The Libor rates are the benchmark interest rates, in various currencies, for short-term loans and are used to set the rates for financial products such as interest rate derivatives and mortgage loans. The rates are calculated in London every day. Each of the sixteen banks belonging to a permanent panel submit the rate that reflects their capacity to do transactions. After trimming off the top and bottom four estimates, the average of the remaining estimated rates is published as the day’s official rate.
Most convictions and settlements concerned fraudulent behaviour by selected individual traders who, by mutual arrangements, would have rigged the interest rates for their personal enrichment. The financial watchdogs treated these cases as breaches of the banking code of conduct. By now, the European Commission has also reached settlements, and has issued decisions, establishing cartel violations. The details of these cases are unknown as yet.
‘At first, I was critical of these cases as I could not see how cartels of this type could work,’ says Schinkel. ‘A regular cartel, for instance a beer or a shrimp cartel, is formed by colluding parties all benefiting from rising product prices. But here, manipulating the Libor rate has different effects for different banks, because they often have adverse positions whose value is partly determined by the Libor rate.’
A tip from an anonymous source turned Schinkel’s view around. ‘This insider pointed out to me that not only did the panel banks mutually agree on the direction in which the interest rates would move, they also adjusted their positions in the hours before the publication of the official Libor rate.’ The researchers then built a model which shows that all the banks involved can make profits in the long term if they make deals on the interest rates and adjust their own positions accordingly. ‘There may be a few periods with individual losses, to serve the cartel, but eventually everybody can expect generous cartel profits.’ This was actually a cartel based on insider knowledge; this inside-information of the future Libor rate was created by the cartel itself, at the expense of other market parties such as pension funds and banks who were not in the 16-bank panel.

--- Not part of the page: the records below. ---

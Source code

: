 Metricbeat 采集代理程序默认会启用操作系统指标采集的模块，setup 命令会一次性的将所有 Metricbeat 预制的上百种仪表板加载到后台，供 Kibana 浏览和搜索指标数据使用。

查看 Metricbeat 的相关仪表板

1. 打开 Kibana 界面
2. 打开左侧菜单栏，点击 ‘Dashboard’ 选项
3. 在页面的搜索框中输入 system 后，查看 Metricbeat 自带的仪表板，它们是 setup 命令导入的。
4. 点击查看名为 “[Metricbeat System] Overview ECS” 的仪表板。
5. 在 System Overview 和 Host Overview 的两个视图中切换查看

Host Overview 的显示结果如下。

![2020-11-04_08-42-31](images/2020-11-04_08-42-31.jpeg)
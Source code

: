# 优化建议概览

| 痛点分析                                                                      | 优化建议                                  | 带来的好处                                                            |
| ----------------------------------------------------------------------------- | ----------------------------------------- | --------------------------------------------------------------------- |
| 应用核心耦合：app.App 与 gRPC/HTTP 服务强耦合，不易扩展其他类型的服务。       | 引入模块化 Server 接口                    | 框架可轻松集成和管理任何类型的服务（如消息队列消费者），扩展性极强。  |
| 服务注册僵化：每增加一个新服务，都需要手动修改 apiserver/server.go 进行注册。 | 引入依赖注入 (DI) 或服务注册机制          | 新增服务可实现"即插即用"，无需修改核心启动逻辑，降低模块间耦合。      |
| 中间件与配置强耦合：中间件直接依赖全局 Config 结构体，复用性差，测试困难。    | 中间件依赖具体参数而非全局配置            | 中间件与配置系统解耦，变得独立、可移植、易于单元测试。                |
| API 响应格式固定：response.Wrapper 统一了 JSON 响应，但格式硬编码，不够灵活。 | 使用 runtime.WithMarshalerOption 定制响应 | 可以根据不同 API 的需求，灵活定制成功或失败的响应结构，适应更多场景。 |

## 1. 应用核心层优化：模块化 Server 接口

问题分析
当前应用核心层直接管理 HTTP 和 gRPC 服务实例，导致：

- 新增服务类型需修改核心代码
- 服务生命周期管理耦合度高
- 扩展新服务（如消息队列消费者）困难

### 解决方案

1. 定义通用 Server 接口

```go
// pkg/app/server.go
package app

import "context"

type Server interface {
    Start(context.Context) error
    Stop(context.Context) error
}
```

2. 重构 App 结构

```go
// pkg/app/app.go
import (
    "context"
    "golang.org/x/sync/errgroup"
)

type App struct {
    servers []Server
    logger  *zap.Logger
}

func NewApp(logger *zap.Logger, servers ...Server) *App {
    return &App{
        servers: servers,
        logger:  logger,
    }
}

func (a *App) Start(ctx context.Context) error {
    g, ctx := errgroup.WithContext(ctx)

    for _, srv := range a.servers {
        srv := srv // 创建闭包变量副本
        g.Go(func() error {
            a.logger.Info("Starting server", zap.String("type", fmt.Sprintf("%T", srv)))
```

Schinkel has no information about how the European Commission formulated its charges. ‘The infringement decisions are still confidential, but I expect that they will be built on evidence of the kind of mechanisms that our study has uncovered.’ The professor is surprised that collusion is so underrated in the general discussion on supervision and the Libor-reform. ‘Let’s hope that our model will be of use to the Commission and national supervisors.’